A complete, word-for-word restatement of the entries is needed.
*** LISTED RECORDS ***
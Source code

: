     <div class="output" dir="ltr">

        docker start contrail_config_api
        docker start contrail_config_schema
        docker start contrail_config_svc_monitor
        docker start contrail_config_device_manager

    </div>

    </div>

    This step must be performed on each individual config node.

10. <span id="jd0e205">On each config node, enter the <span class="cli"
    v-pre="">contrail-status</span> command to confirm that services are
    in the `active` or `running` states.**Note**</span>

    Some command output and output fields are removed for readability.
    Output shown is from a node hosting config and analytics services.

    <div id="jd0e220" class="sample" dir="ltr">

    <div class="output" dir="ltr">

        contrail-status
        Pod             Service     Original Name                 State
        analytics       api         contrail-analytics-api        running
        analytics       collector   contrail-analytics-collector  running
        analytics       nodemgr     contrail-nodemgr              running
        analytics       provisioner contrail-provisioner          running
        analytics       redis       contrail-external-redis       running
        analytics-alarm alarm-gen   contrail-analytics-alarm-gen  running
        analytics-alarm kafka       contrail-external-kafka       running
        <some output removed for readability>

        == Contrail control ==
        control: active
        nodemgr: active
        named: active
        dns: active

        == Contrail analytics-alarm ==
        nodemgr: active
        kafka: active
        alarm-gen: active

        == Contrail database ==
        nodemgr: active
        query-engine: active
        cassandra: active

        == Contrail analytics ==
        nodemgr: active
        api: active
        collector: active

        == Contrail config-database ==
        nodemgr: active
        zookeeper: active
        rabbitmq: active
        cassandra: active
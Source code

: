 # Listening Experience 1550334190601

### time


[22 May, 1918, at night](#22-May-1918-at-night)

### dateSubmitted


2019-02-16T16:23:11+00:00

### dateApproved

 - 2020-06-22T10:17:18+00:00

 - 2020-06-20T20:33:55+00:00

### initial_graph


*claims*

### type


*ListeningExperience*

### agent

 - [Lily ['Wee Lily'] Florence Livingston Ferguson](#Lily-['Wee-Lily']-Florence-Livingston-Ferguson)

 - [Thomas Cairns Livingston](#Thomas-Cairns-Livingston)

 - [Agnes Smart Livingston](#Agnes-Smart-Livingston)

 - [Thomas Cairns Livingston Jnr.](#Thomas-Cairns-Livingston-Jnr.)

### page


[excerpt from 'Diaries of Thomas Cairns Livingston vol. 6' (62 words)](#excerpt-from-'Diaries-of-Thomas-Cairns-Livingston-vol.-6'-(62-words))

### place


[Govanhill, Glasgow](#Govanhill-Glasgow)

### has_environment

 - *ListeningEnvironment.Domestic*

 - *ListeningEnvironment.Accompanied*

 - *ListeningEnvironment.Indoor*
*** End of LISTED RECORDS ***
SOLUTION:
Source code

:     <div class="output" dir="ltr">

        docker start contrail_config_api
        docker start contrail_config_schema
        docker start contrail_config_svc_monitor
        docker start contrail_config_device_manager

    </div>

    </div>

    This step must be performed on each individual config node.

10. <span id="jd0e205">On each config node, enter the <span class="cli"
    v-pre="">contrail-status</span> command to confirm that services are
    in the `active` or `running` states.**Note**</span>

    Some command output and output fields are removed for readability.
    Output shown is from a node hosting config and analytics services.

    <div id="jd0e220" class="sample" dir="ltr">

    <div class="output" dir="ltr">

        contrail-status
        Pod             Service     Original Name                 State
        analytics       api         contrail-analytics-api        running
        analytics       collector   contrail-analytics-collector  running
        analytics       nodemgr     contrail-nodemgr              running
        analytics       provisioner contrail-provisioner          running
        analytics       redis       contrail-external-redis       running
        analytics-alarm alarm-gen   contrail-analytics-alarm-gen  running
        analytics-alarm kafka       contrail-external-kafka       running
        <some output removed for readability>

        == Contrail control ==
        control: active
        nodemgr: active
        named: active
        dns: active

        == Contrail analytics-alarm ==
        nodemgr: active
        kafka: active
        alarm-gen: active

        == Contrail database ==
        nodemgr: active
        query-engine: active
        cassandra: active

        == Contrail analytics ==
        nodemgr: active
        api: active
        collector: active

        == Contrail config-database ==
        nodemgr: active
        zookeeper: active
        rabbitmq: active
        cassandra: active
Source code

: # Listening Experience 1550334190601

### time


[22 May, 1918, at night](#22-May-1918-at-night)

### dateSubmitted


2019-02-16T16:23:11+00:00

### dateApproved

 - 2020-06-22T10:17:18+00:00

 - 2020-06-20T20:33:55+00:00

### initial_graph


*claims*

### type


*ListeningExperience*

### agent

 - [Lily ['Wee Lily'] Florence Livingston Ferguson](#Lily-['Wee-Lily']-Florence-Livingston-Ferguson)

 - [Thomas Cairns Livingston](#Thomas-Cairns-Livingston)

 - [Agnes Smart Livingston](#Agnes-Smart-Livingston)

 - [Thomas Cairns Livingston Jnr.](#Thomas-Cairns-Livingston-Jnr.)

### page


[excerpt from 'Diaries of Thomas Cairns Livingston vol. 6' (62 words)](#excerpt-from-'Diaries-of-Thomas-Cairns-Livingston-vol.-6'-(62-words))

### place


[Govanhill, Glasgow](#Govanhill-Glasgow)

### has_environment

 - *ListeningEnvironment.Domestic*

 - *ListeningEnvironment.Accompanied*

 - *ListeningEnvironment.Indoor*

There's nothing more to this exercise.